Maar wat een teleurstelling als ik verder lees: We beklommen de Berg van de Bleke Bosgeest, een verlaten rotspiek waar de wind angstige kreten slaakte... Bij het betreden van het Woud der Nachtmerries zagen we bomen met kale takken die naar de hemel reikten alsof ze om hulp riepen. We staken het Tranenmeer over en kwamen langs de Huilende Waterval. We ontweken de Kas met vleesetende planten, die aan elk blad venijnige punttandjes hebben en liepen langs de Snikkende Rivier, waardoor bitter gehuilde tranen stroomden. We passeerden de Kweekvijver met Vraatvissen, die hebben messcherpe tanden... en het kerkhof De Stille Schim, vol met door de tijd aangetaste grafstenen!

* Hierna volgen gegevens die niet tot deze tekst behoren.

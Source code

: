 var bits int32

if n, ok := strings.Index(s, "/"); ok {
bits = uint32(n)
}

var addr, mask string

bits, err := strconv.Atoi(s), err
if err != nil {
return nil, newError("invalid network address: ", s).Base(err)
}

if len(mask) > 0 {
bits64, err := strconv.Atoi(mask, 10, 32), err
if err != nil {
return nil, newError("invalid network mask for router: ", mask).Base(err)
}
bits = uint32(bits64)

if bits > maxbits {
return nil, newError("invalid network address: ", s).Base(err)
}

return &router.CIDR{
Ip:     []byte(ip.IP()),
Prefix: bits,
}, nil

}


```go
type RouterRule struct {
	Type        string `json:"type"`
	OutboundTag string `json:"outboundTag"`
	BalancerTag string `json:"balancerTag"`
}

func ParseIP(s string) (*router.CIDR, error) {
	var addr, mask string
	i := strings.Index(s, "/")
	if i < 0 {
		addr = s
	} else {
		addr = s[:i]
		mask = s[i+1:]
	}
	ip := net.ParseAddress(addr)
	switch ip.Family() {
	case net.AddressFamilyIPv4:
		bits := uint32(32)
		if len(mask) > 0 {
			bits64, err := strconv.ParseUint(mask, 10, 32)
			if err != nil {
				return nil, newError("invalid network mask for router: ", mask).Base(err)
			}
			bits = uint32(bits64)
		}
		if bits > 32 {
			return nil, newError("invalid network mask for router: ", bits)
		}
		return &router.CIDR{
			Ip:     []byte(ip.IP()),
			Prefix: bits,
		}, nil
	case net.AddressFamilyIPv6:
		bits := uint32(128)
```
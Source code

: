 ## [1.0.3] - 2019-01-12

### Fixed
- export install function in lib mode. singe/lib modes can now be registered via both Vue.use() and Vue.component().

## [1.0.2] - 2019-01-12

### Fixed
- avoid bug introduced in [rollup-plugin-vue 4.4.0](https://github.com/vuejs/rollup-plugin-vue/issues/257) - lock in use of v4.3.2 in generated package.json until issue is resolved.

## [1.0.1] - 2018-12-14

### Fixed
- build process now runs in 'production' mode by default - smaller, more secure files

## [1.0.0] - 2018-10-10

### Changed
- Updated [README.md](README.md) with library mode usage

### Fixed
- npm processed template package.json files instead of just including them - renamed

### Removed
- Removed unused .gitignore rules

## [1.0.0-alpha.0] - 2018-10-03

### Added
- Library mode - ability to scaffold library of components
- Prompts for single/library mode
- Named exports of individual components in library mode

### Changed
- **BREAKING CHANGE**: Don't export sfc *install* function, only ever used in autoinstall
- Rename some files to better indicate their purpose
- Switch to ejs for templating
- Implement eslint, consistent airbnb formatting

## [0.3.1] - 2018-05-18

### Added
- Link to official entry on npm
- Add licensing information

Dat is het dan. Al die veelbelovende plekken passeert Geronimo Stilton gewoon of hij laat ze links liggen. Daarmee heb je het gehad. Er gebeurt gewoon NIETS!
Het volgende hoofdstuk kondigt zich aan met als titel De harteloze ridders (brrrrrr). De aarde schudt. Een dreigende schare ridders komt eraan. Prulletje fluistert geschrokken dat die ridders lang geleden gezworen hebben de waarheid te beschermen en de zwakken te helpen, maar dat ze dat allang vergeten zijn. Nu zijn ze ridders van het Vreemde Dingen Legioen (de grappigste woordspeling tot nu toe) onder Strega, de koningin van Wicca.
Eindelijk actie, vermoed ik dan. Maar weer niets. Het legioen galoppeerde ons voorbij. En daarmee moet ik het doen.
Maar het eerste echte dieptepunt moet nog komen. Geronimo en Prulletje Prulschrijver beklimmen een rode berg die plots begint te bewegen. De berg is niets anders dan Arakne, een reusachtige spin, die de twee vangt in een ondoordringbaar web. Maar Stilton vertelt de spin gauw het oud-Grieks verhaal over de afkomst van haar naam. Arakne is zo ontroerd dat ze begint te wenen. Geronimo schrijft vlug het verhaal op, zodat de spin het zo vaak kan herlezen als ze maar wil. En Arakne laat de twee tevreden gaan.
Sorry, maar nu moet ik echt naar lucht happen. Dit is ronduit zielig. Hier ben ik echt even niet goed van. Dat je met zo een onzin het mooiste kinderboek aller tijden vult.
Volgende keer meer, en hopelijk beter.